Exercise: When a line below contains the word "project", it counts toward the total; give that total and nothing besides.

Data for the task:
+ + + + + + +

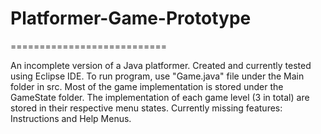 # Platformer-Game-Prototype
===========================

An incomplete version of a Java platformer.
Created and currently tested using Eclipse IDE.
To run program, use "Game.java" file under the Main folder in src.
Most of the game implementation is stored under the GameState folder.
The implementation of each game level (3 in total) are stored in their respective menu states.
Currently missing features: Instructions and Help Menus.
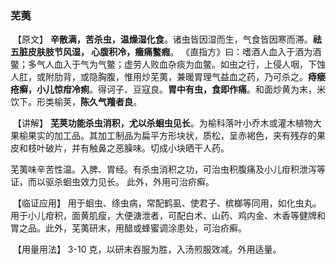 ### 芜荑

​     【原文】    **辛散满，苦杀虫，温燥湿化食**。诸虫皆因湿而生，气食皆因寒而滞。**祛五脏皮肤肢节风湿， 心腹积冷，癥痛鳖瘕**。 《直指方》曰：嗜酒人血入于酒为酒鳖；多气人血入于气为气鳖；虚劳人败血杂痰为血鳖。如虫之行，上侵人咽，下蚀人肛，或附肋背，或隐胸腹，惟用炒芜荑，兼暖胃理气益血之药，乃可杀之。**痔瘘疮癣，小儿惊疳冷痢**。得诃子、豆寇良。**胃中有虫，食即作痛**。和面炒黄为末，米饮下。形类榆荚，**陈久气羶者良**。

​      【讲解】      **芜荚功能杀虫消积，尤以杀蛔虫见长**。为榆科落叶小乔木或灌木植物大果榆果实的加工品。其加工制品为扁平方形块状，质松，呈赤褐色，夹有残存的果皮和枝叶破片，并有触鼻之恶臊味。切成小块晒干人药。

​      芜荑味辛苦性温。入脾、胃经。有杀虫消积之功，可治虫积腹痛及小儿疳积泄泻等证，而以驱杀蛔虫效力见长。 此外，外用可治疥癣。

​    【临证应用】  用于蛔虫、绦虫病，常配鹤虱、使君子、槟榔等同用，如化虫丸。用于小儿疳积，面黄肌瘦，大便溏泄者，可配白术、山药、鸡内金、木香等健牌和胃之品。此外，芜荑研末，用醋或蜂蜜调涂患处，可治疥癣。

​      【用量用法】   3-10 克，以研末吞服为胜，入汤煎服效减。外用适量。
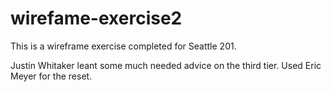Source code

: # wirefame-exercise2

This is a wireframe exercise completed for Seattle 201. 

Justin Whitaker leant some much needed advice on the third tier. Used Eric Meyer for the reset. 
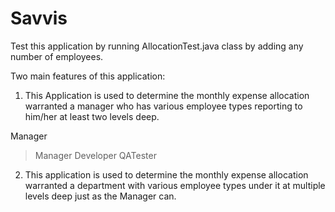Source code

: # Savvis

Test this application by running AllocationTest.java class by adding any number of employees.


Two main features of this application:

1) This Application is used to determine the monthly expense allocation warranted a manager who has various 
employee types reporting to him/her at least two levels deep.

  Manager
   > Manager
   >    Developer
   >    QATester

2) This application is used to determine the monthly expense allocation warranted a department with various 
employee types under it at multiple levels deep just as the Manager can.
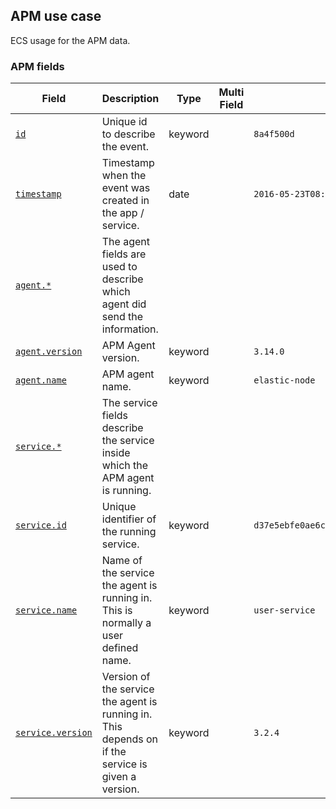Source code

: ## APM use case

ECS usage for the APM data.

### <a name="apm"></a> APM fields


| Field  | Description  | Type  | Multi Field  | Example  |
|---|---|---|---|---|
| [`id`](https://github.com/elastic/ecs#id)  | Unique id to describe the event.  | keyword  |   | `8a4f500d`  |
| [`timestamp`](https://github.com/elastic/ecs#timestamp)  | Timestamp when the event was created in the app / service.  | date  |   | `2016-05-23T08:05:34.853Z`  |
| [`agent.*`](https://github.com/elastic/ecs#agent.*)  | The agent fields are used to describe which agent did send the information.<br/>  |   |   |   |
| [`agent.version`](https://github.com/elastic/ecs#agent.version)  | APM Agent version.  | keyword  |   | `3.14.0`  |
| [`agent.name`](https://github.com/elastic/ecs#agent.name)  | APM agent name.  | keyword  |   | `elastic-node`  |
| [`service.*`](https://github.com/elastic/ecs#service.*)  | The service fields describe the service inside which the APM agent is running.<br/>  |   |   |   |
| [`service.id`](https://github.com/elastic/ecs#service.id)  | Unique identifier of the running service.  | keyword  |   | `d37e5ebfe0ae6c4972dbe9f0174a1637bb8247f6`  |
| [`service.name`](https://github.com/elastic/ecs#service.name)  | Name of the service the agent is running in. This is normally a user defined name.  | keyword  |   | `user-service`  |
| [`service.version`](https://github.com/elastic/ecs#service.version)  | Version of the service the agent is running in. This depends on if the service is given a version.  | keyword  |   | `3.2.4`  |



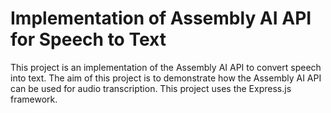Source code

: 
# Implementation of Assembly AI API for Speech to Text

This project is an implementation of the Assembly AI API to convert speech into text. The aim of this project is to demonstrate how the Assembly AI API can be used for audio transcription.
This project uses the Express.js framework.
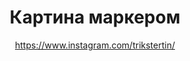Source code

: ---
title: Картина маркером
description: Картина, 30Х30
author: https://www.instagram.com/trikstertin/
cost: 16000₸
---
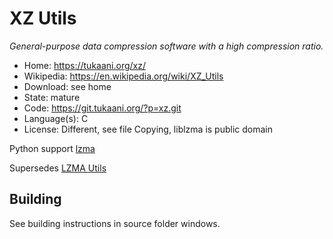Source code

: # XZ Utils

_General-purpose data compression software with a high compression ratio._

- Home: https://tukaani.org/xz/
- Wikipedia: https://en.wikipedia.org/wiki/XZ_Utils
- Download: see home
- State: mature
- Code: https://git.tukaani.org/?p=xz.git
- Language(s): C
- License: Different, see file Copying, liblzma is public domain

Python support [lzma](https://docs.python.org/3/library/lzma.html)

Supersedes [LZMA Utils](https://tukaani.org/lzma/)

## Building

See building instructions in source folder windows.

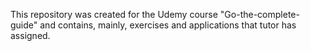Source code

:This repository was created for the Udemy course "Go-the-complete-guide" and contains, mainly, exercises and applications that tutor has assigned.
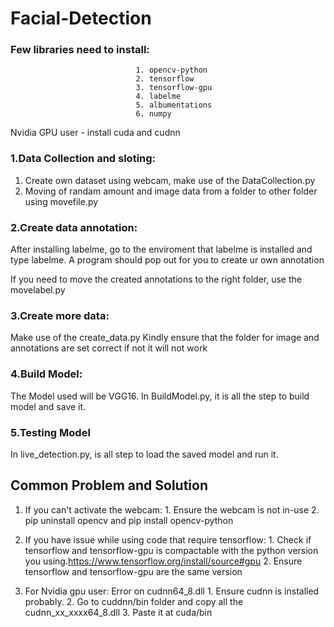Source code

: # Facial-Detection

### Few libraries need to install:
                                1. opencv-python 
                                2. tensorflow 
                                3. tensorflow-gpu
                                4. labelme
                                5. albumentations
                                6. numpy

Nvidia GPU user - install cuda and cudnn 


### 1.Data Collection and sloting:

1. Create own dataset using webcam, make use of the DataCollection.py
2. Moving of randam amount and image data from a folder to other folder using movefile.py

### 2.Create data annotation:

After installing labelme, go to the enviroment that labelme is installed and type labelme.
A program should pop out for you to create ur own annotation

If you need to move the created annotations to the right folder, use the movelabel.py

### 3.Create more data:

Make use of the create_data.py
Kindly ensure that the folder for image and annotations are set correct if not it will not work

### 4.Build Model:

The Model used will be VGG16.
In BuildModel.py, it is all the step to build model and save it. 

### 5.Testing Model
In live_detection.py, is all step to load the saved model and run it.


## Common Problem and Solution

1. If you can't activate the webcam: 
                    1. Ensure the webcam is not in-use
                    2. pip uninstall opencv and pip install opencv-python

2. If you have issue while using code that require tensorflow:
                    1. Check if tensorflow and tensorflow-gpu is compactable with the python version you using.https://www.tensorflow.org/install/source#gpu 
                    2. Ensure tensorflow and tensorflow-gpu are the same version

3. For Nvidia gpu user: Error on cudnn64_8.dll
                    1. Ensure cudnn is installed probably.
                    2. Go to cuddnn/bin folder and copy all the cudnn_xx_xxxx64_8.dll
                    3. Paste it at cuda/bin
                        

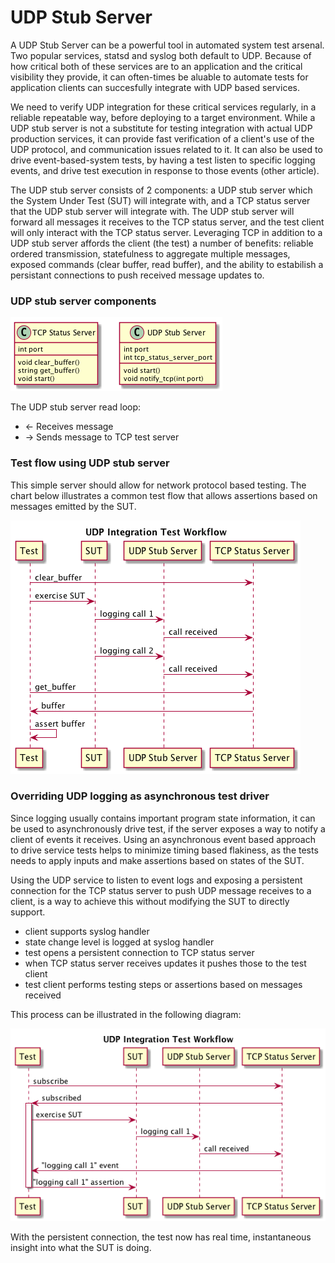 # UDP Stub Server

A UDP Stub Server can be a powerful tool in automated system test arsenal.  Two popular services, statsd and syslog
both default to UDP.  Because of how critical both of these services are to an application and the critical 
visibility they provide, it can often-times be aluable to automate tests for application clients can succesfully
integrate with UDP based services.

We need to verify UDP integration for these critical services regularly, in a reliable repeatable way,
before deploying to a target environment.
While a UDP stub server is not a substitute for testing integration with actual UDP production services, it can 
provide fast verification of a client's use of the UDP protocol, and communication issues related to it.  It can also 
be used to drive event-based-system tests, by having a test listen to specific logging events, and drive test execution
in response to those events (other article).

The UDP stub server consists of 2 components: a UDP stub server which the System Under Test (SUT) will integrate with, and a 
TCP status server that the UDP stub server will integrate with.  The UDP stub server will forward all messages it receives
to the TCP status server, and the  test client will only interact with the TCP status server.  Leveraging TCP in addition
to a UDP stub server affords the client (the test) a number of benefits: reliable ordered transmission, statefulness 
to aggregate multiple messages, exposed commands (clear buffer, read buffer), and the ability to estabilish a persistant
connections to push received message updates to.

### UDP stub server components

![UDP Integration Service Components](stub-servers.png)

The UDP stub server read loop:

  - <- Receives message 
  - -> Sends message to TCP test server


### Test flow using UDP stub server

This simple server should allow for network protocol based testing.  The chart below 
illustrates a common test flow that allows assertions based on messages emitted by the
SUT.

![UDP Integration Test Workflow](integration-server-testing.png)


### Overriding UDP logging as asynchronous test driver

Since logging usually contains important program state information, it can be used to
asynchronously drive test, if the server exposes a way to notify a client of events
it receives.  Using an asynchronous event based approach to drive service tests helps
to minimize timing based flakiness, as the tests needs to apply inputs and make assertions
based on states of the SUT.

Using the UDP service to listen to event logs and exposing a persistent connection for the
TCP status server to push UDP message receives to a client, is a way to achieve this
without modifying the SUT to directly support.

- client supports syslog handler
- state change level is logged at syslog handler
- test opens a persistent connection to TCP status server
- when TCP status server receives updates it pushes those to the test client
- test client performs testing steps or assertions based on messages received

This process can be illustrated in the following diagram:

![Async UDP test driver](udp-async-test-driver.png)

With the persistent connection, the test now has real time, instantaneous insight
into what the SUT is doing.
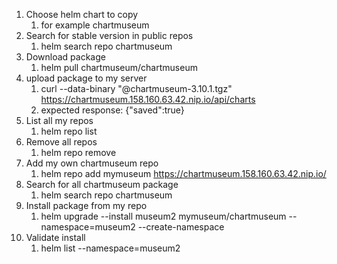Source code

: 1. Choose helm chart to copy
   1. for example chartmuseum
2. Search for stable version in public repos
   1. helm search repo chartmuseum
3. Download package
   1. helm pull chartmuseum/chartmuseum
4. upload package to my server
   1. curl --data-binary "@chartmuseum-3.10.1.tgz" https://chartmuseum.158.160.63.42.nip.io/api/charts
   2. expected response: {"saved":true}
5. List all my repos
   1. helm repo list
6. Remove all repos
   1. helm repo remove
7. Add my own chartmuseum repo
   1. helm repo add mymuseum https://chartmuseum.158.160.63.42.nip.io/
8. Search for all chartmuseum package
   1. helm search repo chartmuseum
9. Install package from my repo
   1. helm upgrade --install museum2 mymuseum/chartmuseum --namespace=museum2 --create-namespace
10. Validate install
    1. helm list --namespace=museum2
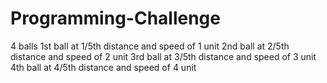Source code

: # Programming-Challenge
4 balls
1st ball at 1/5th distance and speed of 1 unit
2nd ball at 2/5th distance and speed of 2 unit
3rd ball at 3/5th distance and speed of 3 unit
4th ball at 4/5th distance and speed of 4 unit
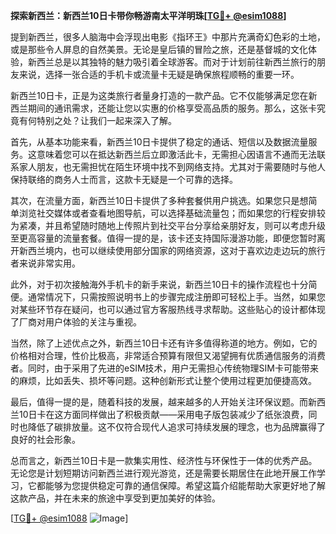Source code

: **探索新西兰：新西兰10日卡带你畅游南太平洋明珠[[TG💪+ @esim1088](https://t.me/s/esim1088)]**

提到新西兰，很多人脑海中会浮现出电影《指环王》中那片充满奇幻色彩的土地，或是那些令人屏息的自然美景。无论是皇后镇的冒险之旅，还是基督城的文化体验，新西兰总是以其独特的魅力吸引着全球游客。而对于计划前往新西兰旅行的朋友来说，选择一张合适的手机卡或流量卡无疑是确保旅程顺畅的重要一环。

新西兰10日卡，正是为这类旅行者量身打造的一款产品。它不仅能够满足您在新西兰期间的通讯需求，还能让您以实惠的价格享受高品质的服务。那么，这张卡究竟有何特别之处？让我们一起来深入了解。

首先，从基本功能来看，新西兰10日卡提供了稳定的通话、短信以及数据流量服务。这意味着您可以在抵达新西兰后立即激活此卡，无需担心因语言不通而无法联系家人朋友，也无需担忧在陌生环境中找不到网络支持。尤其对于需要随时与他人保持联络的商务人士而言，这款卡无疑是一个可靠的选择。

其次，在流量方面，新西兰10日卡提供了多种套餐供用户挑选。如果您只是想简单浏览社交媒体或者查看地图导航，可以选择基础流量包；而如果您的行程安排较为紧凑，并且希望随时随地上传照片到社交平台分享给亲朋好友，则可以考虑升级至更高容量的流量套餐。值得一提的是，该卡还支持国际漫游功能，即便您暂时离开新西兰境内，也可以继续使用部分国家的网络资源，这对于喜欢边走边玩的旅行者来说非常实用。

此外，对于初次接触海外手机卡的新手来说，新西兰10日卡的操作流程也十分简便。通常情况下，只需按照说明书上的步骤完成注册即可轻松上手。当然，如果您对某些环节存在疑问，也可以通过官方客服热线寻求帮助。这些贴心的设计都体现了厂商对用户体验的关注与重视。

当然，除了上述优点之外，新西兰10日卡还有许多值得称道的地方。例如，它的价格相对合理，性价比极高，非常适合预算有限但又渴望拥有优质通信服务的消费者。同时，由于采用了先进的eSIM技术，用户无需担心传统物理SIM卡可能带来的麻烦，比如丢失、损坏等问题。这种创新形式让整个使用过程更加便捷高效。

最后，值得一提的是，随着科技的发展，越来越多的人开始关注环保议题。而新西兰10日卡在这方面同样做出了积极贡献——采用电子版包装减少了纸张浪费，同时也降低了碳排放量。这不仅符合现代人追求可持续发展的理念，也为品牌赢得了良好的社会形象。

总而言之，新西兰10日卡是一款集实用性、经济性与环保性于一体的优秀产品。无论您是计划短期访问新西兰进行观光游览，还是需要长期居住在此地开展工作学习，它都能够为您提供稳定可靠的通信保障。希望这篇介绍能帮助大家更好地了解这款产品，并在未来的旅途中享受到更加美好的体验。

[[TG💪+ @esim1088](https://t.me/s/esim1088) ![Image](https://i.postimg.cc/4NQfJmqS/Snipaste-2025-05-13-00-14-12.png)]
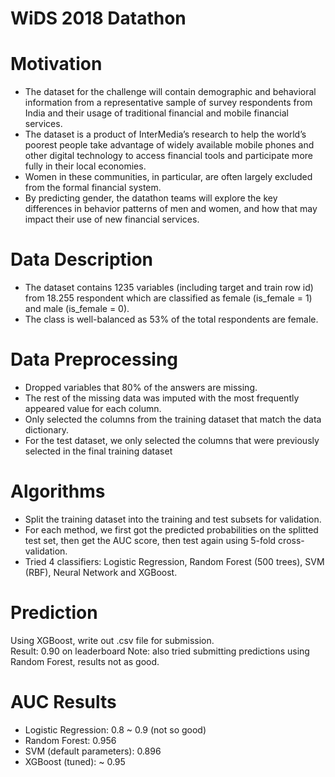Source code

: # WiDS 2018 Datathon 

# Motivation
- The dataset for the challenge will contain demographic and behavioral information from a representative sample of survey respondents from India and their usage of traditional financial and mobile financial services.<br />
- The dataset is a product of InterMedia’s research to help the world’s poorest people take advantage of widely available mobile phones and other digital technology to access financial tools and participate more fully in their local economies.<br />
- Women in these communities, in particular, are often largely excluded from the formal financial system.<br />
- By predicting gender, the datathon teams will explore the key differences in behavior patterns of men and women, and how that may impact their use of new financial services.<br />


# Data Description
- The dataset contains 1235 variables (including target and train row id) from 18.255 respondent which are classified as female (is_female = 1) and male (is_female = 0).<br />
- The class is well-balanced as 53% of the total respondents are female.

# Data Preprocessing
- Dropped variables that 80% of the answers are missing. 
- The rest of the missing data was imputed with the most frequently appeared value for each column.
- Only selected the columns from the training dataset that match the data dictionary.
- For the test dataset, we only selected the columns that were previously selected in the final training dataset

# Algorithms
- Split the training dataset into the training and test subsets for validation. 
- For each method, we first got the predicted probabilities on the splitted test set, then get the AUC score, then test again using 5-fold cross-validation.
- Tried 4 classifiers: Logistic Regression, Random Forest (500 trees), SVM (RBF), Neural Network and XGBoost.

# Prediction
Using XGBoost, write out .csv file for submission. <br />
Result: 0.90 on leaderboard Note: also tried submitting predictions using Random Forest, results not as good.


# AUC Results
- Logistic Regression: 0.8 ~ 0.9 (not so good)
- Random Forest: 0.956
- SVM (default parameters): 0.896
- XGBoost (tuned): ~ 0.95
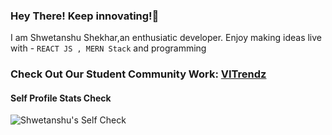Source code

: 
### Hey There! Keep innovating!🚀

<!--
**shwetanshutech/shwetanshutech** is a ✨ _special_ ✨ repository because its `README.md` (this file) appears on your GitHub profile.

Here are some ideas to get you started:

- 🔭 I’m currently working on ...
- 🌱 I’m currently learning ...
- 👯 I’m looking to collaborate on ...
- 🤔 I’m looking for help with ...
- 💬 Ask me about ...
- 📫 How to reach me: ...
- 😄 Pronouns: ...
- ⚡ Fun fact: ...
-->

I am Shwetanshu Shekhar,an enthusiatic developer. Enjoy making ideas live with  - `REACT JS , MERN Stack` and programming 

### Check Out Our Student Community Work: [VITrendz](https://www.vitrendz.com/)

#### Self Profile Stats Check 

![Shwetanshu's Self Check](https://github-readme-stats.vercel.app/api?username=shwetanshutech&theme=algolia&show_icons=true)
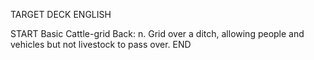 TARGET DECK
ENGLISH

START
Basic
Cattle-grid
Back: n. Grid over a ditch, allowing people and vehicles but not livestock to pass over.
END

+ + + + + + +

Result of the exercise: 2